My God, how long it's been since I thought her name to myself. Seeing it now, written down here, it brings me pain. Deep, old pain.
She was mine. Body, heart, mind, and soul. Never had I possessed anyone so completely, nor had anyone so completely possessed me. It was her lesson to me, one that I carried next to my heart the many years I had to live without her, that I could not take of her without giving half of myself in return. And it was a feeling of completeness unlike any I had ever known.
Not a night passes that I don't think of her. My mind has grown a bit softer as I get on with my years. It's hard for me to admit that, but it's as plain as the fact that the hand that clutches the pen is wrinkled and shot through with arthritis, that my eyesight is dim enough that I have to almost press my nose to the paper, and that my voice shakes with age as I bother Yahiko for more ink.
Yahiko… He's old now too. His hair long since turned the color of snow, his eyes dark and tired over bangs he never finds the time or inclination to cut. He still teaches the Kamiya Kasshin-ryu here at the dojo. I'm not certain whether it's odd or perfectly fitting that he is the one who passes on Jou-chan's legacy instead of Kaoru's own son. Maybe Kenji didn't have the head for teaching. Or maybe it just, as I said, seemed more "fitting" that Yahiko be the one. He seems...to have more pride in it.
I never really got the chance to know Kenji very well. I regret that. I also missed most of Yahiko's best years, out spending the days of our youth seeing what I could of the world. I regret that much more sharply. He'd turned into quite a fine young man, and a brilliant swordsman. I wish I could have seen him in his prime.
I wish for a great many things, but in the end I know things will continue regardless of me just as they always have.
This small dojo has meant so much to us. Its doors opened wide and offering a home to ones who might have otherwise never known what a home could really be. Even as I wandered from Japan, the Kamiya dojo remained the place, somewhere back in my thoughts where I didn't have to embarrass myself by dwelling on it, where if I went back there, they would take me in, anytime. Because it was "home." Because there were people who cared for me there.
Though now it's only Yahiko who'll miss me when I go.
He knows. I can see it in his eyes when he looks at me sometimes. There will be moments when he opens his mouth as though to speak, then close it again, unable to make the words come.
Maybe something like, "Did you come home to die, Sano?"
And I guess the answer would be yes.
Winter's ending, and I'm thinking I might fade away some time in the spring. I've been living with ghosts the past two years since I've been back. Sleeping in Kenshin's old room. Sometimes it's almost like I can expect to walk outside and see him with his sleeves tied back, hanging out the wash to dry, or chopping logs or carrying in groceries or any of those other chores he spent most of his day doing.
Sometimes I get a sense of our Jou-chan as well, dwelling strongly between these walls.
I miss them.
Nostalgia's a funny thing… It's what made me decide to take up this pen, and fill these pages. That, and maybe another reason I can't really explain.
I never told anyone about Shino. I doubt anyone would have believed me anyway. It was…impossible. What happened was something that couldn't have really happened. I've spent my life since that point desperately hoping that it hadn't been just a really long, elaborate dream, something my mind forced me to believe when I was so desolate and lonely. Then sometimes I hoped that it was, because the loss of it was for a while more than I could bear. Easier to believe that it wasn't real. That I had just gone mad long ago, and getting old now is just an excuse for it.
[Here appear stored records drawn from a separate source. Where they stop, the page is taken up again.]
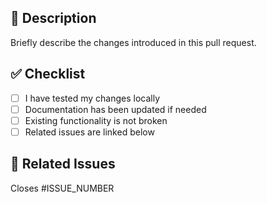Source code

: ## 📝 Description

Briefly describe the changes introduced in this pull request.

## ✅ Checklist

- [ ] I have tested my changes locally
- [ ] Documentation has been updated if needed
- [ ] Existing functionality is not broken
- [ ] Related issues are linked below

## 🔗 Related Issues

Closes #ISSUE_NUMBER

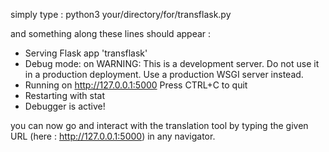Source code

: simply type :
python3 your/directory/for/transflask.py

and something along these lines should appear :
 * Serving Flask app 'transflask'
 * Debug mode: on
WARNING: This is a development server. Do not use it in a production deployment. Use a production WSGI server instead.
 * Running on http://127.0.0.1:5000
Press CTRL+C to quit
 * Restarting with stat
 * Debugger is active!

you can now go and interact with the translation tool by typing the given URL (here : http://127.0.0.1:5000) in any navigator.
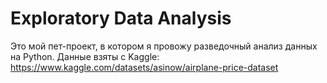 # Exploratory Data Analysis
Это мой пет-проект, в котором я провожу разведочный анализ данных на Python. Данные взяты с Kaggle: https://www.kaggle.com/datasets/asinow/airplane-price-dataset
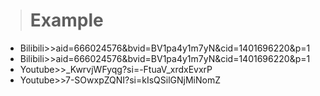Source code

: > # Example

- Bilibili>>aid=666024576&bvid=BV1pa4y1m7yN&cid=1401696220&p=1
- Bilibili>>aid=666024576&bvid=BV1pa4y1m7yN&cid=1401696220&p=1
- Youtube>>_KwrvjWFyqg?si=-FtuaV_xrdxEvxrP
- Youtube>>7-SOwxpZQNI?si=kIsQSilGNjMiNomZ
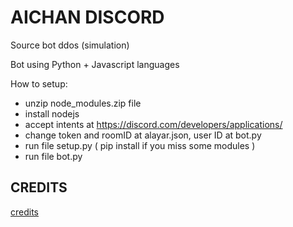 # AICHAN DISCORD
Source bot ddos (simulation)

Bot using Python + Javascript languages


How to setup:
+ unzip node_modules.zip file
+ install nodejs 
+ accept intents at https://discord.com/developers/applications/
+ change token and roomID at alayar.json, user ID at bot.py
+ run file setup.py ( pip install if you miss some modules )
+ run file bot.py

## CREDITS
[credits](https://github.com/katavnnn/Discord-Ddos-Bot-/tree/main)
But I can't believe that, not really.
She was real. I felt her, knew her. I breathed her, drank her. She smelled of sandalwood and spring wind. Purple lightning. I kissed the scars on her face, trying to heal the pain there. She was real. That place, the backwards mirror of my home, it was real too. I don't know how it was, but it was.
My fear…is that woman will be forgotten once I am gone.
When I finish this narrative and put it away, someone will find it when they go through my things after they put me in the ground. Yahiko most likely. Even he might think these are the foolish dreams of a crazy old man.
But he, and anyone else reading this will know Shino's name. Whether they believe she existed or not doesn't matter. In some form, she'd be remembered.
And that thought alone brings me comfort.